阿南赴南京出席軍司令官會議時,在會上大發牢騷,以致於會議就被他一個人給拖到了深夜。在日軍將領中,阿南以沉穩著稱,如此不尋常的舉動,說明他心裏已經有了浮躁之氣,而這正是大戰前所有指揮官都應力避之處,也是他的同行薛嶽曾掉坑的地方。

1941年12月7日,日本在珍珠港偷襲得手,太平洋戰爭全面爆發,“南進政策”成為熱點。從東京到南京,日軍內部流行著這樣一種想法,即中國戰場已成為次要戰場。

第十一軍似乎要被邊緣化了,日本參謀本部一再暗示,要從第十一軍調動兵力去南洋,第6師團等絕對主力皆在此列,這讓阿南如坐針氈,憋足了勁想在調兵之前再打一場大仗,以便在挽回臉面的同時,增加自己的發言權。

1941年12月8日,偷襲珍珠港的第二天,早已蓄勢待發的日本第二十三軍開始進攻香港。第九戰區奉命將粵軍第四軍、暫編第二軍調撥南下,以策應英軍守衛香港。

得知粵軍南下,第十一軍參謀長木下勇向第二十三軍發出照會電報,探詢是否要出兵進行牽制。

電報是白天發出的,第二十三軍尚未回復,木下勇晚上怎麽都睡不著覺,腦細胞高度興奮,最後他從床上一躍而起,決定不管第二十三軍高興不高興,歡迎不歡迎,都一定要出兵作戰。

阿南的浮躁明顯影響到了他的部下,或者說相互影響。

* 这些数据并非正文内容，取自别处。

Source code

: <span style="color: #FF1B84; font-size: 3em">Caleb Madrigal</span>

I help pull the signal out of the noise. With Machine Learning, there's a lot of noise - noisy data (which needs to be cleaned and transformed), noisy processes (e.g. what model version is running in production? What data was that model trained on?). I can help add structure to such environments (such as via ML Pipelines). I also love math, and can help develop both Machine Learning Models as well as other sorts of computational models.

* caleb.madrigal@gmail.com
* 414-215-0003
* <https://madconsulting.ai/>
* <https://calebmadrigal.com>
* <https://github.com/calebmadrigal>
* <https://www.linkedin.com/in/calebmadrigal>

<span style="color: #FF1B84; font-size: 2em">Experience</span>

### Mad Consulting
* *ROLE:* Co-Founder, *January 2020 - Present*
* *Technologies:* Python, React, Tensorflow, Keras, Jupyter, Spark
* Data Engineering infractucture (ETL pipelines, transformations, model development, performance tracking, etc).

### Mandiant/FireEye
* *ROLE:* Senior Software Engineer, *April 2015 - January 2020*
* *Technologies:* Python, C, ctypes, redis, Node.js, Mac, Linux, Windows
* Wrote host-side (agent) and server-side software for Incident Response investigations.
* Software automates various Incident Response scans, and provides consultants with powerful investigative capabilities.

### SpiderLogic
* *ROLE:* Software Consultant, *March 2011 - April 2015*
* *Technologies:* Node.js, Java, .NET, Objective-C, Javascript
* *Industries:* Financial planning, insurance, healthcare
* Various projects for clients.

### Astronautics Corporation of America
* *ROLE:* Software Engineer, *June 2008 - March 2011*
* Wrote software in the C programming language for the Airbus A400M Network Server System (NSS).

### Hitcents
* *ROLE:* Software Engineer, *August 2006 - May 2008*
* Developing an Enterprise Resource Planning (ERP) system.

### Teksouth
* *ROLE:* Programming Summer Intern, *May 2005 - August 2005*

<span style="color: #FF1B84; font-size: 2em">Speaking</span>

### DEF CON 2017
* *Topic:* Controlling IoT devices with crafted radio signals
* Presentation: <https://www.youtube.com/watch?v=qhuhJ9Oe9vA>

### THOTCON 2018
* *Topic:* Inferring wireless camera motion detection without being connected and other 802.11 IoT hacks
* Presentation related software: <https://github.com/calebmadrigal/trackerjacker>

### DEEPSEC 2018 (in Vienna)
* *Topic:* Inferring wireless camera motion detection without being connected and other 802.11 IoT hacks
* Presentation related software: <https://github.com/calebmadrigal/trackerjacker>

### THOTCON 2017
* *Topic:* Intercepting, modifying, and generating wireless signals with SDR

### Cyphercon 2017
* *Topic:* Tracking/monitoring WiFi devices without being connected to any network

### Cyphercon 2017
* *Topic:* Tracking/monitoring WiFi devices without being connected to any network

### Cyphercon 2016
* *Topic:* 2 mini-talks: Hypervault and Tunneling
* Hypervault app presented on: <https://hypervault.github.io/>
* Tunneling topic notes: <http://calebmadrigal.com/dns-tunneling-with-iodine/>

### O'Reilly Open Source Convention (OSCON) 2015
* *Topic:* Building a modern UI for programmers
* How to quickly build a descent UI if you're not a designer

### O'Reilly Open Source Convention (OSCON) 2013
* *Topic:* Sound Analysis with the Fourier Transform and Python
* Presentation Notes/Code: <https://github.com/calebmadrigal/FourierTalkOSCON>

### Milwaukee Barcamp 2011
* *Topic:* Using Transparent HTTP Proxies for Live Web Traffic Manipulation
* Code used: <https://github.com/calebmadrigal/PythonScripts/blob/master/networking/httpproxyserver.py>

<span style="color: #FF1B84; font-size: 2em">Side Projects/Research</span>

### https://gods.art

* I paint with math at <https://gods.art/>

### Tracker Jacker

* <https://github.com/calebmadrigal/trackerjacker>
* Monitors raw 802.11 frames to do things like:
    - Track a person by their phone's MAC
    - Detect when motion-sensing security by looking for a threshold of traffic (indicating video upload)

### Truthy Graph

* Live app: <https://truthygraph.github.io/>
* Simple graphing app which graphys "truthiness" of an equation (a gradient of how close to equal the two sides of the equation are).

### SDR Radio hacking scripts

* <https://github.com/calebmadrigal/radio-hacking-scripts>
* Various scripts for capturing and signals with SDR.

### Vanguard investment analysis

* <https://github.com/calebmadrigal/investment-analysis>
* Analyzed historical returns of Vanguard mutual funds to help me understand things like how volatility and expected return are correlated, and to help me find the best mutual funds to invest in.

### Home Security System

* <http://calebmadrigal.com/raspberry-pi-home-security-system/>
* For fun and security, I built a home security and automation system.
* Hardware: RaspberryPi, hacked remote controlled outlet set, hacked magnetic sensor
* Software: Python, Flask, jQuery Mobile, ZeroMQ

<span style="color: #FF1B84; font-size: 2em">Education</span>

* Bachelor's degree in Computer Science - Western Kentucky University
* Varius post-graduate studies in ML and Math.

據木下勇在日記中記述,發動第二次長沙會戰時,他曾“深思熟慮”,但這次只用一個小時就作出了決定。

1941年12月13日,木下參謀長召集作戰主任島村等一眾高級幕僚,大家達成一致,擬成作戰大綱向阿南進行匯報。阿南也早就按捺不住,當即予以批準。

木下的這份作戰大綱,主要針對楊森所指揮的三個軍。因楊森在第二次長沙會戰中的搶眼表現,木下再不敢用第40師團這樣的丙種師團去應付,啟用的是第6師團,但後來仍覺得沒把握,又把第3、第40師團的主力增加了進去,這樣基本上已是一個師團對一個軍。

開始都說得很好,出兵是為了配合香港攻勢,牽制第九戰區,但作戰計劃一經上級批準,阿南和幕僚們就動了“進攻長沙”的心。

牽制作戰和大會戰,準備期完全不一樣,只能說人心裏一旦有了坑,遲早都會把自己給套進悲劇的殼子裏去。

1941年12月18日,漢口軍司令部發生了一場不小的爭論。別人尚可,副參謀長二見秋三郎少將因直接分管後勤,對“進攻長沙”反對最烈。

為了支持自己的論點,二見把前線軍隊擡了出來:“要進攻長沙,請問第一線的氣氛是否一致,全體將士有無完成的信心?”